This post comes from two places. The first is that one of the bloggers that I link to has a whole category of "shameless self-promotion." I'm not very good a self-promotion but I should probably work on propping up some of the good news that comes my way. Such self-promotion on her part though did make we want to know more about her so there is some danger in revealing one's anonymity by posting specific moments of renown. But in my case, I'm so far from actually anonymous and the good news I found was layered so deep that that being outed didn't worry me too much. The second is that my good friend who lives in CA and I are working on being friends again after a pretty huge falling out and she assured me that publication was just a matter of time. Lots of people say that, but when it comes from someone who now has some distance from you and your would-be successes, it seems somehow more plausible.
Publication-wise, this summer has been somewhat exciting but mostly kind of depressing.
I was short-listed at Graywolf nonfiction contest, Sarabande's novel contest, AWP's nonfiction contest and a few poetry contests.

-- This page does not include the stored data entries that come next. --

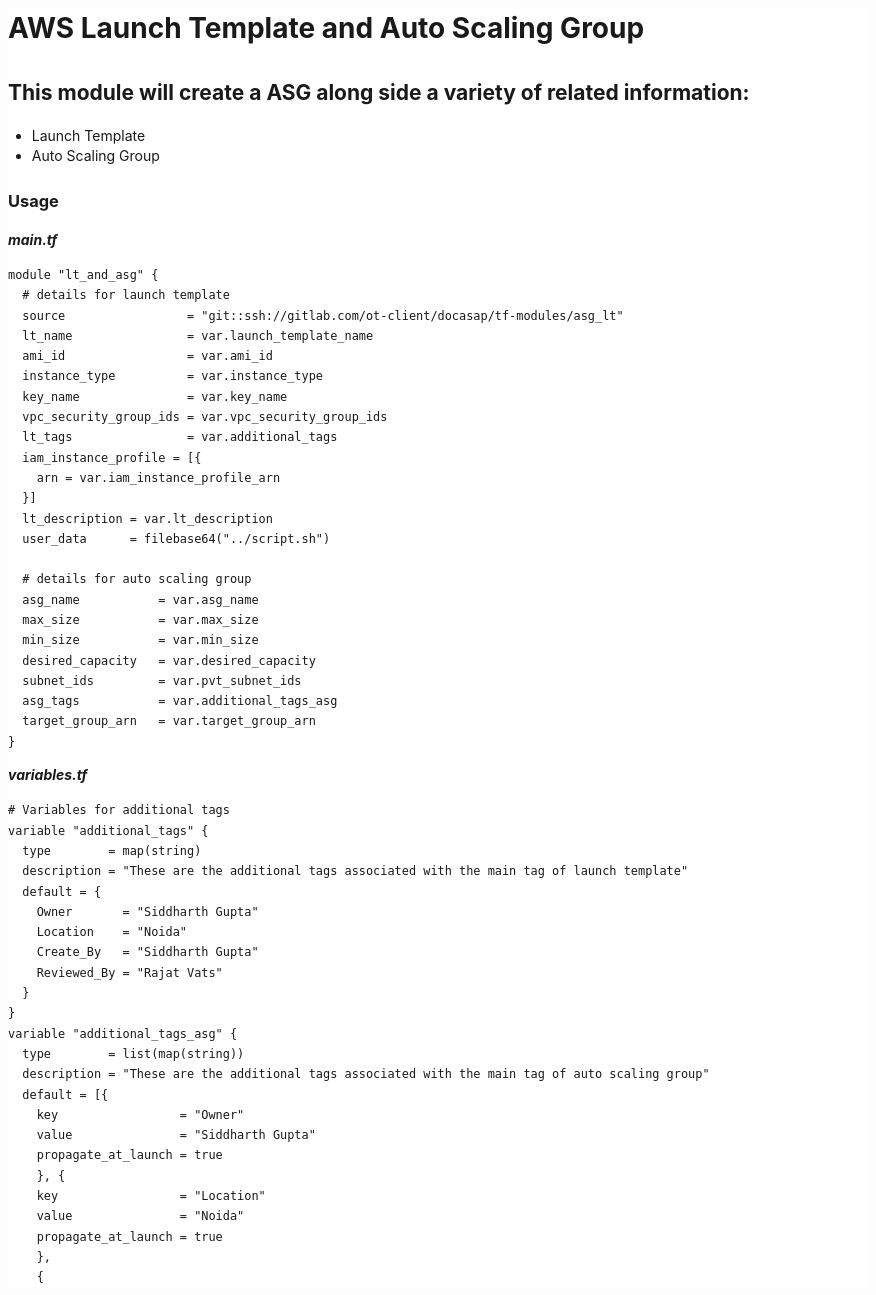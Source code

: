 # AWS Launch Template and Auto Scaling Group

## This module will create a ASG along side a variety of related information:
 - Launch Template
 - Auto Scaling Group

### Usage
***main.tf***
```hcl
module "lt_and_asg" {
  # details for launch template
  source                 = "git::ssh://gitlab.com/ot-client/docasap/tf-modules/asg_lt"
  lt_name                = var.launch_template_name
  ami_id                 = var.ami_id
  instance_type          = var.instance_type
  key_name               = var.key_name
  vpc_security_group_ids = var.vpc_security_group_ids
  lt_tags                = var.additional_tags
  iam_instance_profile = [{
    arn = var.iam_instance_profile_arn
  }]
  lt_description = var.lt_description
  user_data      = filebase64("../script.sh")

  # details for auto scaling group
  asg_name           = var.asg_name
  max_size           = var.max_size
  min_size           = var.min_size
  desired_capacity   = var.desired_capacity
  subnet_ids         = var.pvt_subnet_ids
  asg_tags           = var.additional_tags_asg
  target_group_arn   = var.target_group_arn
}
```

***variables.tf***
```hcl
# Variables for additional tags
variable "additional_tags" {
  type        = map(string)
  description = "These are the additional tags associated with the main tag of launch template"
  default = {
    Owner       = "Siddharth Gupta"
    Location    = "Noida"
    Create_By   = "Siddharth Gupta"
    Reviewed_By = "Rajat Vats"
  }
}
variable "additional_tags_asg" {
  type        = list(map(string))
  description = "These are the additional tags associated with the main tag of auto scaling group"
  default = [{
    key                 = "Owner"
    value               = "Siddharth Gupta"
    propagate_at_launch = true
    }, {
    key                 = "Location"
    value               = "Noida"
    propagate_at_launch = true
    },
    {
```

I found out last night that I was short-listed at the Faulkner Contest for the novel. Last year, I was a semi-finalist. This year, bumped up to the short-list of finalists, but still not quite a finalist. That one would be great to win because big books sometimes come from winning--The Three Junes being the most famous.
I've had a couple of poems and essays accepted which is very great. Still, I feel like I'm always a bridesmaid, never a bride at these book contest things. Perhaps my agent will still come through with something but, man is this process slow!
But the good news is that my friend M emailed last night to say a magazine I'd been published in had been favorably reviewed in New Pages and had quoted me. And so I went cruising around the internet to see if there were any other reviews of mags I'd been in and Utne reader had a really nice bit about a recent publication of mine and a magazine/writing group chose an essay from another pub of mine to be their Lit Pick of the Quarter. So. Slow. But good.
2 comments:
No, good, good, good! I will try not to have flesh-eating envy over it all. Congratulations! Shamelessly self-promote away!
That is very cool. If I were you, I'd probably take out an ad in the newspaper or sky write it or something. This deserves all kinds of promotion!!